→ EXTRACTED MATERIAL:

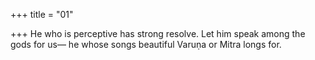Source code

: +++
title = "01"

+++
He who is perceptive has strong resolve. Let him speak among the gods  for us—
he whose songs beautiful Varuṇa or Mitra longs for.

→ WHAT YOU WILL DO: The reply must consist solely of the lines from the one containing "He who is perceptive" through the last line in the material above, reproduced exactly.

→ THE ANSWER:
He who is perceptive has strong resolve. Let him speak among the gods  for us—
he whose songs beautiful Varuṇa or Mitra longs for.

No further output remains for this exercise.